Wie oft sollte man den Hund entwurmen?

Wie oft sollte man den Hund entwurmen?

Die meistgestellten Fragen zum Wurmbefall eines Hundes

Der Frühling ist da. Fenster auf, Schränke ausräumen, alles putzen – und irgendwo in diesem Frühjahrsputz-Modus landet auch die Frage, die immer wieder auftaucht:

„Wann war eigentlich die letzte Wurmkur? Und muss ich das wieder machen?"

Völlig verständlich. Genau jetzt, wenn die Hunde wieder täglich durchs feuchte Gras toben, Pfützen beschnuppern und mit jedem Hund im Park auf Tuchfühlung gehen, beschäftigt diese Frage viele Hundebesitzerinnen. Wir bekommen sie regelmäßig gestellt – in etwas unterschiedlicher Form, aber im Kern immer gleich:

  • „Wie oft sollte man Hunde entwurmen?"

  • „Wie oft sollte man eine Wurmkur beim Hund machen?"

  • „Welche Wurmkur ist die beste für Hunde?"

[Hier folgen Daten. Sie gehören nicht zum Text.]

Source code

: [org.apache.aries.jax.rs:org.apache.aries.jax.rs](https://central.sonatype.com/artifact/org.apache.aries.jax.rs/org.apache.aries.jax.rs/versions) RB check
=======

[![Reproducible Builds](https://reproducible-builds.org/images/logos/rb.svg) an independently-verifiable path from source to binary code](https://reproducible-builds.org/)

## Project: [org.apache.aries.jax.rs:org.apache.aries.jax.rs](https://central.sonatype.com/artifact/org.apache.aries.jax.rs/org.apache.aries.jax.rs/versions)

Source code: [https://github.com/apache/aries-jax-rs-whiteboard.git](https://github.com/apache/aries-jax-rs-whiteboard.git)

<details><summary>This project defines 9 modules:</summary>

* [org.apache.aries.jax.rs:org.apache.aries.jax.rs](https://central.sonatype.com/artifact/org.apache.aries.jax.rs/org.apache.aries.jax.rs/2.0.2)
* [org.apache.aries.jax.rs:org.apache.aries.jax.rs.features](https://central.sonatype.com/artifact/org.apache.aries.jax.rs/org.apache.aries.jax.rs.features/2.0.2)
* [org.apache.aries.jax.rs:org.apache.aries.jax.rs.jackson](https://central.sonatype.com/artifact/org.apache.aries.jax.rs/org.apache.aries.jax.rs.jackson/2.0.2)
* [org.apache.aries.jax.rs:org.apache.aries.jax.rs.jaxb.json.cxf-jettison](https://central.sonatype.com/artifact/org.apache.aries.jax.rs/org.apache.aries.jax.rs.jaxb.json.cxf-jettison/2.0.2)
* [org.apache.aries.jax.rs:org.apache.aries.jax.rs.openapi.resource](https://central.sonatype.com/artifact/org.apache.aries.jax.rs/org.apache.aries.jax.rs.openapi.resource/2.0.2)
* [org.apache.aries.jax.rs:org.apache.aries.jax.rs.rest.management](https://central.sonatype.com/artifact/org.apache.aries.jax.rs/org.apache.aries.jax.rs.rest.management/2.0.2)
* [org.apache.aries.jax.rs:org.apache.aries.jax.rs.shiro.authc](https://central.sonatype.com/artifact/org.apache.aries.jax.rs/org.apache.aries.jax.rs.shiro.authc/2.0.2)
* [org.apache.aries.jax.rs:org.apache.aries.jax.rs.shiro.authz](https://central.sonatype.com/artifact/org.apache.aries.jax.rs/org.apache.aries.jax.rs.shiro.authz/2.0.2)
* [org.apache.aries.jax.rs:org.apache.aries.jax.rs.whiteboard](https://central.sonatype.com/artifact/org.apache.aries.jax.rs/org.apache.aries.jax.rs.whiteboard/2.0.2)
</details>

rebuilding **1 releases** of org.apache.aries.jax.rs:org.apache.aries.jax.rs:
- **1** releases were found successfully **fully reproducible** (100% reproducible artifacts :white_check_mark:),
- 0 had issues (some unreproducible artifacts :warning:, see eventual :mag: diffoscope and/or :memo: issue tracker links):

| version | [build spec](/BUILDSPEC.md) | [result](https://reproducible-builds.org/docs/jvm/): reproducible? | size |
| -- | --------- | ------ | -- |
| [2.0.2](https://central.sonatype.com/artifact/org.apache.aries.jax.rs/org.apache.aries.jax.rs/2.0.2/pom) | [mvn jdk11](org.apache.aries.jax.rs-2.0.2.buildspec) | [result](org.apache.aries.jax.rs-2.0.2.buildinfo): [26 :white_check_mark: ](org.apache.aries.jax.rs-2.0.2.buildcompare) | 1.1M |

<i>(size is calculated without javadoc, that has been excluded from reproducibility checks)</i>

Gute Fragen – und keine davon hat eine ganz einfache Antwort. Aber genau das wollen wir hier erarbeiten: klar, entspannt und ohne unnötige Panikmache. 

Denn Würmer beim Hund sind ein normales Thema, kein Drama.


 

Was du über Würmer beim Hund grundsätzlich wissen solltest

Würmer sind Endoparasiten – das heißt, sie leben im Körper des Hundes, meist im Darm. Die häufigsten Arten in Deutschland sind Spulwürmer, Bandwürmer, Hakenwürmer und Peitschenwürmer. Seltener, aber ebenfalls relevant: Lungenwürmer und – vor allem nach Urlauben in Südeuropa – Herzwürmer.

Kein Hund, der regelmäßig draußen ist, ist dauerhaft vor Würmern geschützt. Das liegt schlicht daran, dass die Übertragungswege überall lauern: im Boden, im Kot anderer Tiere, über Flöhe, über Beutetiere wie Mäuse. Rund 70 Prozent der Bodenproben in Deutschland sind positiv auf Wurmlarven getestet worden. Das klingt erschreckend – ist aber in Wirklichkeit der Grund, warum man das Thema entspannt und regelmäßig angehen kann, statt in Sorge zu verfallen.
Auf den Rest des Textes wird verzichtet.